God Loves, Man Kills scan

God Loves, Man Kills

Marvel Comics, 1982

God loves, but man kills discriminatively

In the dark recesses of the human soul lies a need to persecute. Every being that can afford to call itself human has the potential and inclination to sling labels of acrimony, to breed hatred for the sake of promoting themselves in the hierarchy of life. In the Marvel universe, it’s no different and yet maybe, somehow on a deeper level it’s worse. On a different plane of persecution from the normal homo sapien banter sit mutants. Homo superior knows that minute difference in makeup means jealousy, anger and retaliation. They also know it means the difference between staying alive and using super powers for good and dying a martyr for the cause.

God Loves, Man Kills is the culmination of Marvel’s attempt at framing the differences in mutant-human relations. The chilling murder of children, racism and classism — all for the sake of someone else being different — are effectively told through the eyes of the X-Men and various mutants who come into contact with the group and the antagonist, William Stryker. If you’ve seen the excellent X2 film, this is the main arc that makes up the bulk of the story. The movie, for all of its interweaving of characters and plot elements from various other arcs, is merely the entry point to the source material. But, what’s depicted is far worse. Stryker’s violent and horrific past that led to his crusade against mutants is the backbone for the present-day acts of brutality. Where the story succeeds is showing the genesis of Stryker’s cause and his means of achieving his goal: The eradication of the mutant population.

The excellent storytelling is obvious through the purposeful exposition and writing.

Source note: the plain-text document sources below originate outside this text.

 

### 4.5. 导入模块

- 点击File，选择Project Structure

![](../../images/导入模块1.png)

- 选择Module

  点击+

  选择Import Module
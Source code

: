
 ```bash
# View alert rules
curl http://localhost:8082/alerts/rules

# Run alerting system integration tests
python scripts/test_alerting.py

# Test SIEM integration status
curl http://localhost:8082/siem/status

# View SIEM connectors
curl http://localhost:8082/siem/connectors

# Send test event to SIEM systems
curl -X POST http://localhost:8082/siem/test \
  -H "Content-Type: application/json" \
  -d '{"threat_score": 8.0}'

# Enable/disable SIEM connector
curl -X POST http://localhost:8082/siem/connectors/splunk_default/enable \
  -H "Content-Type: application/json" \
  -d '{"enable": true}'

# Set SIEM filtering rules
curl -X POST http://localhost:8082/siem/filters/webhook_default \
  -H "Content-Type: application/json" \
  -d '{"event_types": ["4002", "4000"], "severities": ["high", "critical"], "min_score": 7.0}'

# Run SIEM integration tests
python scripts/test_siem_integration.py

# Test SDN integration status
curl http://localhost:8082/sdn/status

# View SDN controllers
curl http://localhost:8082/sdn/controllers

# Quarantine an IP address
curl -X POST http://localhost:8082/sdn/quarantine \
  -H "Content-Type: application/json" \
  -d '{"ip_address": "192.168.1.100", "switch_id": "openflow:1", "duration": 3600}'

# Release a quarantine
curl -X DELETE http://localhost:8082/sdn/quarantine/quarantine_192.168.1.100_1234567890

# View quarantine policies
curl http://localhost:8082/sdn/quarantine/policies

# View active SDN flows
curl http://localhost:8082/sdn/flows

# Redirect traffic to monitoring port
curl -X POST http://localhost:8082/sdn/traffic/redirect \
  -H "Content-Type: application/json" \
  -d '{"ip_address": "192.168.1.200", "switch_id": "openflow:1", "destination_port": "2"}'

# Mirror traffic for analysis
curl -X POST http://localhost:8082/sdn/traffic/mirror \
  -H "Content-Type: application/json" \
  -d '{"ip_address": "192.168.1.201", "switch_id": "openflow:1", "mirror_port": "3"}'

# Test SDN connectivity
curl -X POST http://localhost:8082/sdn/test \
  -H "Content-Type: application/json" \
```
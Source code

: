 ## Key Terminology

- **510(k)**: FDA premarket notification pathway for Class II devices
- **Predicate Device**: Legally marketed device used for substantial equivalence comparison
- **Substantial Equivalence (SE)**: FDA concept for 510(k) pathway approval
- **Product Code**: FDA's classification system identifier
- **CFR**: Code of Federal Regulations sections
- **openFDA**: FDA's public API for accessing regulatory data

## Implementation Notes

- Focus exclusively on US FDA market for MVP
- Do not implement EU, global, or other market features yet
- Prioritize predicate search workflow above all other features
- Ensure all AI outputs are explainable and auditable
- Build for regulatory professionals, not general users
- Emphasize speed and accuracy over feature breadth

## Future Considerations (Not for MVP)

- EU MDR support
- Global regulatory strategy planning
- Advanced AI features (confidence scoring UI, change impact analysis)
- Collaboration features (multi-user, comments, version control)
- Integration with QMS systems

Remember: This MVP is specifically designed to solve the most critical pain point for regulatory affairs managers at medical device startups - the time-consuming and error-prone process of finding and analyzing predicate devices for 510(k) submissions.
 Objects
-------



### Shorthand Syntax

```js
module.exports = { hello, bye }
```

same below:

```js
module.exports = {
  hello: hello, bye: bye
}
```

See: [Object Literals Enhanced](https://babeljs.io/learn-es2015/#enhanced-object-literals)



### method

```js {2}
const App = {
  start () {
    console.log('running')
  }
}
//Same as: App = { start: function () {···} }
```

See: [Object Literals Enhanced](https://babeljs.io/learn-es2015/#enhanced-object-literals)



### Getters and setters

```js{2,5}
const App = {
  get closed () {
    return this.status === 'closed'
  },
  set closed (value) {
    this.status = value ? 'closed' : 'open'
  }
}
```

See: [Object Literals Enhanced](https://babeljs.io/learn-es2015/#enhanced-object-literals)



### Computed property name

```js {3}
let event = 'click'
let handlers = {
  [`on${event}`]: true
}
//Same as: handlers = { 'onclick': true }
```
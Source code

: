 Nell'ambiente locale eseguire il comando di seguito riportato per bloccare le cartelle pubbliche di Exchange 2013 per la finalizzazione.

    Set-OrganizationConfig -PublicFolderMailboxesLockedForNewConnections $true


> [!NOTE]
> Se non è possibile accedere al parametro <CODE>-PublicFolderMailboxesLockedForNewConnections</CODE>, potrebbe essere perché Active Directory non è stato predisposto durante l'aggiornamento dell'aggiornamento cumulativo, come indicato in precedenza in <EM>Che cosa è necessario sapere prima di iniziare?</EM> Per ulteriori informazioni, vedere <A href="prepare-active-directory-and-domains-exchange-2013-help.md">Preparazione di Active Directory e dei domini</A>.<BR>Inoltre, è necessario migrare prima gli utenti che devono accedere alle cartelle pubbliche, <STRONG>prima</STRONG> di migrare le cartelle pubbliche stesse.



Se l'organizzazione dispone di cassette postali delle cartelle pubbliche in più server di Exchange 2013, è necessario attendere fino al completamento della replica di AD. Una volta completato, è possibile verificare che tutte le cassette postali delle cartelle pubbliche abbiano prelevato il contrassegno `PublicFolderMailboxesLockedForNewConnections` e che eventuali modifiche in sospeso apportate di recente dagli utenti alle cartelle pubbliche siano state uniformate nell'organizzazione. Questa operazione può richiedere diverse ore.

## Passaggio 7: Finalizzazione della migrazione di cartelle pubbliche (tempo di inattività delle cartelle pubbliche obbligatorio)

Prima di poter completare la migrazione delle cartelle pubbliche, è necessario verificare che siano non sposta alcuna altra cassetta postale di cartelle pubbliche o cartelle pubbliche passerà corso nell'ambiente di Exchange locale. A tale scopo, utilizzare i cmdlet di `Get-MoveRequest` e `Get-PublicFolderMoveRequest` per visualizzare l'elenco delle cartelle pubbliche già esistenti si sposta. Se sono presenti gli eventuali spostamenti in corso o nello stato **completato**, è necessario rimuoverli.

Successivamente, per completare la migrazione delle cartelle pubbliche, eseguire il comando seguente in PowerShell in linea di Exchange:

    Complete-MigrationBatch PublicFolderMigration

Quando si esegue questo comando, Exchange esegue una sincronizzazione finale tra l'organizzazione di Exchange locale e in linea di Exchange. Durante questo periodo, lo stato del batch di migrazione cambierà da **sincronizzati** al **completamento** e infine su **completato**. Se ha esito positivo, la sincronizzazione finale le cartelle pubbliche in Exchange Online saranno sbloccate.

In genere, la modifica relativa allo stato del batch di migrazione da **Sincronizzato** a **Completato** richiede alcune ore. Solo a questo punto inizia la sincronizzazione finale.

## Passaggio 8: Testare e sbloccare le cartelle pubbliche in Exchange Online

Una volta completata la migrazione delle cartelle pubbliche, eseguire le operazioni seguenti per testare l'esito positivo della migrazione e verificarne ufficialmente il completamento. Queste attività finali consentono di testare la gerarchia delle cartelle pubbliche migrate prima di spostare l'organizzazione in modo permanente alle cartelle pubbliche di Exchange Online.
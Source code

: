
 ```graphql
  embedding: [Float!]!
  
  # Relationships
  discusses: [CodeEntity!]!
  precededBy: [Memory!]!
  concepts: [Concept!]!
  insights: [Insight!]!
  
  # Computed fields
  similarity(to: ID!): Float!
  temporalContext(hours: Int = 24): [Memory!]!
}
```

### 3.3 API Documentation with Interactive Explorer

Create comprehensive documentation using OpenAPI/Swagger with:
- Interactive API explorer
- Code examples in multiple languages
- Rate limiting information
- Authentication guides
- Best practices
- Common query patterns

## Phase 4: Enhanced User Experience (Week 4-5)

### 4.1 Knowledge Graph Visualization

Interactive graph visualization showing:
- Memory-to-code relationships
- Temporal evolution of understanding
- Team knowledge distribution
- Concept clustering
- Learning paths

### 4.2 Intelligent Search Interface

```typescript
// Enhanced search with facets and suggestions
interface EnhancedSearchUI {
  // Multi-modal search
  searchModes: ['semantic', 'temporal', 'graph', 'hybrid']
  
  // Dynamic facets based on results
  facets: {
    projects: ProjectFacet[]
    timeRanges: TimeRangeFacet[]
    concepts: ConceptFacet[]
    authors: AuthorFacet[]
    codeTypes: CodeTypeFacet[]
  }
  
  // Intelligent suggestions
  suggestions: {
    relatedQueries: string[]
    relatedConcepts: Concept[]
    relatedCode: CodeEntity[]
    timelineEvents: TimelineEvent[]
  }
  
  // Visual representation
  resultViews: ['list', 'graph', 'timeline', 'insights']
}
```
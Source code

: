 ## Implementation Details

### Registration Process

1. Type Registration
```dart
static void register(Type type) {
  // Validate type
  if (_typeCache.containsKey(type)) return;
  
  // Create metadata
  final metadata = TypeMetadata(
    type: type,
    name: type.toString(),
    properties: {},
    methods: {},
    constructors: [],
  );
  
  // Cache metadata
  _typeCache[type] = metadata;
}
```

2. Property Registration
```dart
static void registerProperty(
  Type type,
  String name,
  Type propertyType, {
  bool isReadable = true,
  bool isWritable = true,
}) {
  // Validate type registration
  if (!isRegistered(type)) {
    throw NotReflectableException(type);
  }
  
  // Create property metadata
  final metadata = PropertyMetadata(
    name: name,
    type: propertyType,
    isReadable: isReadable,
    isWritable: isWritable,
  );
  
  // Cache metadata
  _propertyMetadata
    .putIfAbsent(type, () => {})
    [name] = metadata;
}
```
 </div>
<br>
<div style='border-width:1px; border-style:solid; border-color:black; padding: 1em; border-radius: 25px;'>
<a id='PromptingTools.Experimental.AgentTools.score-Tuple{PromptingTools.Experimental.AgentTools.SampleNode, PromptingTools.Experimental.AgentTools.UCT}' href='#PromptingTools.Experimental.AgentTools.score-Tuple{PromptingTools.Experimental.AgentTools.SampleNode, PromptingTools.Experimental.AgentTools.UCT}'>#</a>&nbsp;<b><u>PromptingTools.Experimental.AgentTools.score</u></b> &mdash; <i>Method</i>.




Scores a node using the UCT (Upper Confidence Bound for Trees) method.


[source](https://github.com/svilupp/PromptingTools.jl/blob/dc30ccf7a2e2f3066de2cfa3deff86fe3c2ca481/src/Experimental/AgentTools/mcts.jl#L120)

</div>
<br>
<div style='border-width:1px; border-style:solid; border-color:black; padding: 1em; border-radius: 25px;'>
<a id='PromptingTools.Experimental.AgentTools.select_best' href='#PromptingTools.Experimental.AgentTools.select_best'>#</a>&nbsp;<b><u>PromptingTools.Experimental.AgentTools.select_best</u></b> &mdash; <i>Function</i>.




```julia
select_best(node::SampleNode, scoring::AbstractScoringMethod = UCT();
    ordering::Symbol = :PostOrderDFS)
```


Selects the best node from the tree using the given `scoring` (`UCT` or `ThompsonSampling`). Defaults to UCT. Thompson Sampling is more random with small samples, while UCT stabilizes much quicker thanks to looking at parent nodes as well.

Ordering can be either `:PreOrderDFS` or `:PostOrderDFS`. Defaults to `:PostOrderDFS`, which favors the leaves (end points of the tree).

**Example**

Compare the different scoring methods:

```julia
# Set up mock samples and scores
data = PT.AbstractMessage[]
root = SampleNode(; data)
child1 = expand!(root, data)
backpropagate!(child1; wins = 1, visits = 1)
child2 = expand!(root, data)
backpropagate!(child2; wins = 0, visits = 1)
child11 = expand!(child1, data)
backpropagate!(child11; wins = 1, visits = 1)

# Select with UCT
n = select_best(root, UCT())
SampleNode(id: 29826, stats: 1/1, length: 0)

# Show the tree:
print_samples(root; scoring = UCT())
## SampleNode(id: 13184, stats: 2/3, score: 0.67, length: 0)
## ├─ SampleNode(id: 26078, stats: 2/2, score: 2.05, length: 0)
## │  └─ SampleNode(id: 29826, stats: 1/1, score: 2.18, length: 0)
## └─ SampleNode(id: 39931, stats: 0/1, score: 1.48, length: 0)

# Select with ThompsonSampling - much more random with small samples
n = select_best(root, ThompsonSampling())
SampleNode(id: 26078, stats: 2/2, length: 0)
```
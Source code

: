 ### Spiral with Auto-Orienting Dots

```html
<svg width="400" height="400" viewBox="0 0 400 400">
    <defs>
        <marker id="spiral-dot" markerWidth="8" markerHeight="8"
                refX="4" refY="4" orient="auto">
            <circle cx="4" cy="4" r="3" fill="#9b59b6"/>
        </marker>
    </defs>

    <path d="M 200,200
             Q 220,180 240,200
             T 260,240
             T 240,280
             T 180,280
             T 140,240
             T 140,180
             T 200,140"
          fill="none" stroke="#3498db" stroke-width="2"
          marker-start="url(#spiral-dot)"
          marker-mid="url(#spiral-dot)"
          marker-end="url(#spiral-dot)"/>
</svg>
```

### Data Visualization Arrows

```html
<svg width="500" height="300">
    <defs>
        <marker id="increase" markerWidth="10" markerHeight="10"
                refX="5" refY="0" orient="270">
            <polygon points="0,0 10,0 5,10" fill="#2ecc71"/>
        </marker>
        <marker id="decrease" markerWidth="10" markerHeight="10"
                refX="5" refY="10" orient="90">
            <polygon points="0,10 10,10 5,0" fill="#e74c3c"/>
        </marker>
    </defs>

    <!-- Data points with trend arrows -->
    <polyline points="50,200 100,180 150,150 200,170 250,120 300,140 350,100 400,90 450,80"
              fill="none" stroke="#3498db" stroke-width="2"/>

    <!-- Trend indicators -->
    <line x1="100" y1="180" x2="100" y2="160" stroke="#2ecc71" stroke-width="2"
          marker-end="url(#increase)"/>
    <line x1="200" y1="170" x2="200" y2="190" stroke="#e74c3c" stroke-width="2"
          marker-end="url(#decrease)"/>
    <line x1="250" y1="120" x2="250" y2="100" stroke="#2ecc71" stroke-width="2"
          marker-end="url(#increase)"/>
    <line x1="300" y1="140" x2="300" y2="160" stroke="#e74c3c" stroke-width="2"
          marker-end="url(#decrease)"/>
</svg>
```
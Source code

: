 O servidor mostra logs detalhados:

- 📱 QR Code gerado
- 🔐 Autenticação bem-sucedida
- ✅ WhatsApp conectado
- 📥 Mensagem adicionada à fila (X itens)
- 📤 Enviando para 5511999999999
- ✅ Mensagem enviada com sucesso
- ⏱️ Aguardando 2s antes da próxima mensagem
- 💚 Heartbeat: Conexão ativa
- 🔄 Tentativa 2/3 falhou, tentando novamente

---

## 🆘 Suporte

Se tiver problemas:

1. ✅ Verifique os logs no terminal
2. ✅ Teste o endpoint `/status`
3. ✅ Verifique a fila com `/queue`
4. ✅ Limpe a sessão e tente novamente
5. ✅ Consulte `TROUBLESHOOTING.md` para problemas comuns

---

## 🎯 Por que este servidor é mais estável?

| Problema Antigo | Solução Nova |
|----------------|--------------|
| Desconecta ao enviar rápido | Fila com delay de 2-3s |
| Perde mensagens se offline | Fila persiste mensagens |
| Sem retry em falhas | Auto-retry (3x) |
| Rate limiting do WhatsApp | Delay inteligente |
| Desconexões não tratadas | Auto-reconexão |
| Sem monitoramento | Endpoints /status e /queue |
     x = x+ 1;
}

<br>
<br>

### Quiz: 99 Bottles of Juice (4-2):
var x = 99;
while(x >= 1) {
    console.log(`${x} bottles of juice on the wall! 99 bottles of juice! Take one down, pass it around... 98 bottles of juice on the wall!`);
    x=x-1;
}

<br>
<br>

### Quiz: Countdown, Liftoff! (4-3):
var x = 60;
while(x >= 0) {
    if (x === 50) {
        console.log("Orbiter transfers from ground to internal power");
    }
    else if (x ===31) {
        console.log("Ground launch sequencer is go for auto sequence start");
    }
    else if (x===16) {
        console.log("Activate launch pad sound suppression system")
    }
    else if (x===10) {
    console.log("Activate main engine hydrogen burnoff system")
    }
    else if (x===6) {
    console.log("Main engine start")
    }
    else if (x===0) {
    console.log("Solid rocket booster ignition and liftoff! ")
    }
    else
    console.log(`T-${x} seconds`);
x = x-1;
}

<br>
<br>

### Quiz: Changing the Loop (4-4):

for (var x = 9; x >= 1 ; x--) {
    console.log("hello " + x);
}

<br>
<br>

It may not always be clear through the prose of characters like Professor Charles Xavier or Cyclops, but the main goal of all of the characters in the arc is nicely made bare in what is relatively short work. The art has a vintage ’80s inking and coloring to it, and the level of detail is outstanding.

The X-Men arcs have always had a story to tell, and God Loves, Man Kills is no different. The quality of the storytelling, the way it deftly weaves violently opposed viewpoints and the well-paced action make a powerful combination. The most interesting part of it all, however? How it so closely parallels the ills of today’s real society. This is another notch in Marvel’s favor toward its ability to relate to the real world at hand.

 

Plot: 10

Art quality: 10

Writing: 10

Overall score: 10

 

How we grade

We score the properties in three categories: Casting (or voice acting in the case of animated), plot and similarities to its source material. Each category receives points out of maximum of 10 per category, and 30 overall. The percentage is the final score.